社説:施政方針演説 政治改革の覚悟どこに

 政治改革への決意も覚悟も伝わってこない。

 自民党の根深い金権体質に不信が募る中、岸田文雄首相が施政方針演説を行った。

 通常国会の最大の焦点は「政治とカネ」である。首相は自民派閥の政治資金パーティー裏金事件を受けた党の改革中間報告に触れ、「信頼回復を果たして政治を安定させ、重要政策を実行する」と従来の発言を繰り返した。

 金の流れの透明化に欠かせない政治資金規正法改正は「各党との協議」に委ねるとし、使途の公開が不要で野党から廃止案も出ている「政策活動費」については、言及すらしなかった。

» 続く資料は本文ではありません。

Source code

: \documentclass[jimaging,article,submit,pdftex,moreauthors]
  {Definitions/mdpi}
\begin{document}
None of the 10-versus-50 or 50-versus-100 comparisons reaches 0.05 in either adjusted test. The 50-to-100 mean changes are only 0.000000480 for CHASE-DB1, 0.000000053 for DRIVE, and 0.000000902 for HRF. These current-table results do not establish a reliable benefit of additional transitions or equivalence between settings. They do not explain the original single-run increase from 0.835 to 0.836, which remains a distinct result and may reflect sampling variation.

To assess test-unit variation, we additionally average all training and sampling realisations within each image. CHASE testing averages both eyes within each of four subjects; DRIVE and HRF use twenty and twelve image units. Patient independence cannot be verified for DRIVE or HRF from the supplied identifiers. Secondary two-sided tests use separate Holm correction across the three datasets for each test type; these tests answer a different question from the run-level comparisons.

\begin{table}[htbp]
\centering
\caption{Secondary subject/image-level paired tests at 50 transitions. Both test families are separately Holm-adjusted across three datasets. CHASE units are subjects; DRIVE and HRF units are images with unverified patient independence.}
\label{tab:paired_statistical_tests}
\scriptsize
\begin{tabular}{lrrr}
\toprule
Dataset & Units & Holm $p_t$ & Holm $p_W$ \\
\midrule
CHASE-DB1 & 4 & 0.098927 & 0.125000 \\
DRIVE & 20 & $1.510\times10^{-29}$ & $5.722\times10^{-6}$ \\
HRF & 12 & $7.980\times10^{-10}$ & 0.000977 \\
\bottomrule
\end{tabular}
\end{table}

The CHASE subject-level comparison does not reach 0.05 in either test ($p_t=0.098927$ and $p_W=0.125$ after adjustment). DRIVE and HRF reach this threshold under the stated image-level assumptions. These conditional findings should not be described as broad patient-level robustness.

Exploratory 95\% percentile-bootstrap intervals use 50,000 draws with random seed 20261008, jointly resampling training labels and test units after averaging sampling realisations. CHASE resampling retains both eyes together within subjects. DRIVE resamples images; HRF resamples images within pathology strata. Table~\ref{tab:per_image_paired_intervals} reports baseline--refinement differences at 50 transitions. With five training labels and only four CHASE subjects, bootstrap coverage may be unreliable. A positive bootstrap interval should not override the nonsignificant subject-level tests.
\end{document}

 事件を引き起こした政党のトップとして、あまりにも主体性を欠くのではないか。

 信頼回復のためには、何よりも裏金の実態解明が不可欠である。政治とカネで集中審議した演説前日の衆参予算委員会で、首相は党幹部に議員への聴取を指示したと説明したが、期限も手法も示していない。一刻も早く、第三者の目を入れた調査を徹底すべきだ。

 能登半島地震への対応では、「復旧・復興支援本部を新たに設置する」と表明した。被災者の帰還と被災地の再生に取り組むとしたが、2次避難を余儀なくされている現状をどう認識しているのか。

 人口減少で「消滅の危機」も指摘される自治体では、災害を機に地域が縮小する流れが加速しかねない。そんな不安を解消するメッセージがなければ、復興の支えとなる希望につながらないだろう。

 首相が「政権の最大の使命」という経済再生に関しては、昨年以上の賃上げによる好循環を訴え、6月からの所得税・住民税減税をアピールした。

 だが、借金頼みの減税では財政の持続可能性に懸念が強まるばかりだ。防衛費の「倍増」や、「異次元」という少子化対策で必要となる国民負担の説明から逃げているとしかみえない。

 今月中旬の共同通信の世論調査では、岸田内閣の支持率が3カ月連続で20%台と低迷する中、政治資金規正法改正による厳罰化が「必要だ」は86%に上った。

 政治改革を巡る与野党の協議や新年度予算案の審議で、首相には率直な説明と思い切った指導力を改めて求めたい。

 野党の連携も問われる。政治とカネの問題が中途半端な幕引きとならないよう、一致点を広げて、実効性のある改革を実現しなくてはならない。